Now, my other pet peeve are buildings that are asymmetric, badly balanced, or look too crazy to have ever existed, but I'll save that rant for another day.

Here's details on a few of the structures I've built for my layout that look like California buildings: 
Borcher Brothers building materials, North First Street, San Jose
Abinante and Nola packing house, West San Carlos St., San Jose
Smith Manufacturing Co., Stockton Ave., San Jose

Saturday, June 13, 2009

I need *how many* boxcars?

They might say model railroad operations is like a really fun game, but they don't say what it takes to get enough pieces to play. [Photo from the Sparks railroad yard, January 2006]

Different people have different ways to get the "pieces" for operating a model railroad - the freight cars. Some folks buy a bunch of Athearn plastic cars, and find things are "good enough" for operation. Jack Burgess, on the other hand, starts by looking at photos of the Yosemite Valley in the late 1930's, and tries to recreate exact cars that had actually been seen on the real railroad.

When I started building the Vasona Branch layout, deciding on freight cars wasn't hard. I went to the box, and grabbed my collection of HO freight cars. Some were plastic "shake the box" kits from my teenage years. I had a couple scratchbuilt kits from grad school days. I even had whatever western-prototype kits I'd managed to build when we lived in New York, from some Red Caboose refrigerator cars to a pair of Denver and Rio Grande Western iron ore cars I'd gotten one weekend from the hobby shop in Ridgefield, Connecticutt. (Iron ore? In Colorado? It was all they had.) All fifteen or twenty of the cars went on the layout that first weekend as I got basic benchwork, a reverse loop, staging tracks, and the beginnings of the West San Jose scene built. I put the cars in a train, ran them here, ran them there, and switched a couple at the sites of industries. Cool! I've got a big layout!
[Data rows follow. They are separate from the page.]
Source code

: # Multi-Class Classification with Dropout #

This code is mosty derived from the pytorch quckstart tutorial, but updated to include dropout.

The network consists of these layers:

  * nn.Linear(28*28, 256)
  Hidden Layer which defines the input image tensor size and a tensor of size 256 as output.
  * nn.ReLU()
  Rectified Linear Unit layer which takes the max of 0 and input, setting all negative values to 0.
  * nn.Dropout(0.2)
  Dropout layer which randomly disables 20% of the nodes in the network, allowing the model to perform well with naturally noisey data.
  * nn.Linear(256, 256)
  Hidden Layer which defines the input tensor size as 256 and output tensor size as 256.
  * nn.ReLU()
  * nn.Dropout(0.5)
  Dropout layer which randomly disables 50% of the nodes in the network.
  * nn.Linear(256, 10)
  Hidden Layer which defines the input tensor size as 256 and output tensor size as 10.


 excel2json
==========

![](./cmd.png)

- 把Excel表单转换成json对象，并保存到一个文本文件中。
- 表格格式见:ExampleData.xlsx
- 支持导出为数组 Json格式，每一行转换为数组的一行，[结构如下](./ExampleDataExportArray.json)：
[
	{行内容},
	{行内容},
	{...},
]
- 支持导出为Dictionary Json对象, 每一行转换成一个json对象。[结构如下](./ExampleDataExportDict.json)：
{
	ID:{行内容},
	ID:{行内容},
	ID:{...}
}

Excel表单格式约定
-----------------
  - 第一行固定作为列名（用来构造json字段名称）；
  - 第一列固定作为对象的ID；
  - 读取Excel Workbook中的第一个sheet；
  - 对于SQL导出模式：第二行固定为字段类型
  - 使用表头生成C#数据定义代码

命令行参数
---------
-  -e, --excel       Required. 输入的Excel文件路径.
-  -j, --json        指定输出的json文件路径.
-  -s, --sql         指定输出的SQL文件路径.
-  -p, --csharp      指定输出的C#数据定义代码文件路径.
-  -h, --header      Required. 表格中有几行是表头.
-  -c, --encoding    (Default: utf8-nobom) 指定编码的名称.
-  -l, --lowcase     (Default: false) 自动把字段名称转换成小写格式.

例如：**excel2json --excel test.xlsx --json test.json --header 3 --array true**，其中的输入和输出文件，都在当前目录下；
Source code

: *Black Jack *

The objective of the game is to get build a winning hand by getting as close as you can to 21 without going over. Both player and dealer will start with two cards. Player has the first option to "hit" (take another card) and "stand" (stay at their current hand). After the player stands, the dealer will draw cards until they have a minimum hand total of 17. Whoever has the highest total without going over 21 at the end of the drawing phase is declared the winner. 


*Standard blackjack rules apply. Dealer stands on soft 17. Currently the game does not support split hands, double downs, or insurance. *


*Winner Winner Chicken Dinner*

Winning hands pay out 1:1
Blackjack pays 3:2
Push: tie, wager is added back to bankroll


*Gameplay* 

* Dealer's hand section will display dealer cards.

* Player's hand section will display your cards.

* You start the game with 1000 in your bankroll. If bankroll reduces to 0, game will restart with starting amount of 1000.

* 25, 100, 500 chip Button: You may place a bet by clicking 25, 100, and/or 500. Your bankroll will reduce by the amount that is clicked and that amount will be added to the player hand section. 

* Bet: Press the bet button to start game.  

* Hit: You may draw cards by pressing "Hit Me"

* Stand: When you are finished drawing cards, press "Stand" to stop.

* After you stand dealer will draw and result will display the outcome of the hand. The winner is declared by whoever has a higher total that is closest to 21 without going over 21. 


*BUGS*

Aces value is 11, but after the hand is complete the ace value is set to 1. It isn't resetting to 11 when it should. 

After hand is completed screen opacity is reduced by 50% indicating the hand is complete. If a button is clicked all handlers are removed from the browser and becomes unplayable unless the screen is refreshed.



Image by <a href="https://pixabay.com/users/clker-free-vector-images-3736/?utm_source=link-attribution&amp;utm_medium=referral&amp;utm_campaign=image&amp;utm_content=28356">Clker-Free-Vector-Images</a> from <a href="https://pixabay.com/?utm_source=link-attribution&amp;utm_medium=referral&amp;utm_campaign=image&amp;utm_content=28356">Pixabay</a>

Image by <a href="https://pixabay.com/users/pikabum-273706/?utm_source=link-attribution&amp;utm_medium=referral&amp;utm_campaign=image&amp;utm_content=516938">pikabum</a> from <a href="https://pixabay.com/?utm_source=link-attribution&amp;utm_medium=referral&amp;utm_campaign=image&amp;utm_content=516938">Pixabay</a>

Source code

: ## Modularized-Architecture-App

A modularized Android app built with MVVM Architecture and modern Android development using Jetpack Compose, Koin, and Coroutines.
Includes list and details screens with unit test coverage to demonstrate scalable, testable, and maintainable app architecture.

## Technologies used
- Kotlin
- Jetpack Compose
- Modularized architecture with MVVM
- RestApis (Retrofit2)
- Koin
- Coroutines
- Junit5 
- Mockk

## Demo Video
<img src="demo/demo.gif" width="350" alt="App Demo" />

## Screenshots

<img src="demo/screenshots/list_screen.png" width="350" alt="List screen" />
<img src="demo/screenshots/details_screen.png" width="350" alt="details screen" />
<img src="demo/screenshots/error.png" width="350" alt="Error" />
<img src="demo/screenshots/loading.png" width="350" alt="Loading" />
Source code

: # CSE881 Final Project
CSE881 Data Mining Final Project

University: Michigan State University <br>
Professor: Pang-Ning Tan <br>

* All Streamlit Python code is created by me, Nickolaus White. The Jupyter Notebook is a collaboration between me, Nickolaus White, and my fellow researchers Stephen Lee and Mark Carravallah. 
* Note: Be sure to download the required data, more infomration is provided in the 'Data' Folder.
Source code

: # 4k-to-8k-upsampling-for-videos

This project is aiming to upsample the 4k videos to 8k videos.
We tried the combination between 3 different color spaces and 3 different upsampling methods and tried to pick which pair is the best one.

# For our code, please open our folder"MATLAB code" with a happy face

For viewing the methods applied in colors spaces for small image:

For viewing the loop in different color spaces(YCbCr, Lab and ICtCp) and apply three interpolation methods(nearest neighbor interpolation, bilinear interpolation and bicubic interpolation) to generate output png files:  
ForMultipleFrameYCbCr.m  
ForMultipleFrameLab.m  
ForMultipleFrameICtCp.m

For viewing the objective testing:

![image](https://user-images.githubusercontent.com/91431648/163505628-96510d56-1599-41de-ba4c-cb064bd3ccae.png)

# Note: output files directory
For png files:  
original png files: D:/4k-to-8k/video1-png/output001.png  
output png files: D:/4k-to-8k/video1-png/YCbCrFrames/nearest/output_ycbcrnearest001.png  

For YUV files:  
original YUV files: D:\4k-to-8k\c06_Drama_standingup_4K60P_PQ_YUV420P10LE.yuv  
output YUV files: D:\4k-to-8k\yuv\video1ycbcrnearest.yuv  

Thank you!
It didn't take long til I realized just how many industry tracks I had on the new layout, and how I didn't have anywhere near enough freight cars to keep even some of the industries busy. I did some quick figures, guessing at the number of cars that the layout could hold and the number of trains, and figured out I was going to need to build a lot more cars.

Worse, I realized that I really wanted to capture that 1930's look of short freight cars, dominated by a sea of plain brown boxcars. Few of the shake-the-box kits really captured that 1930's look I wanted (though Accurail's outside braced 40' boxcar is really decent.) My other big sources of traffic also needed freight cars-tank cars for oil products, gondolas for gravel, flat cars for lumber.

So one of my big hobby projects over the last five years has been building more freight cars. Each time I think I've got enough, I start trying to run additional trains during an operating session, or get annoyed at seeing the same box car run on the layout twice in an operating session, and decide that I could use a few more.

To capture that look of the 1930's, I turned to resin cast kits. These kits are made in small runs by garage manufacturers, and have a scary reputation for being lots of work to build. They come just as flat castings straight out of the mold, and need to be built up into a box, then need details like grab irons and brake systems to be added, and finally need to be painted. I've probably got 15 or so on the current layout.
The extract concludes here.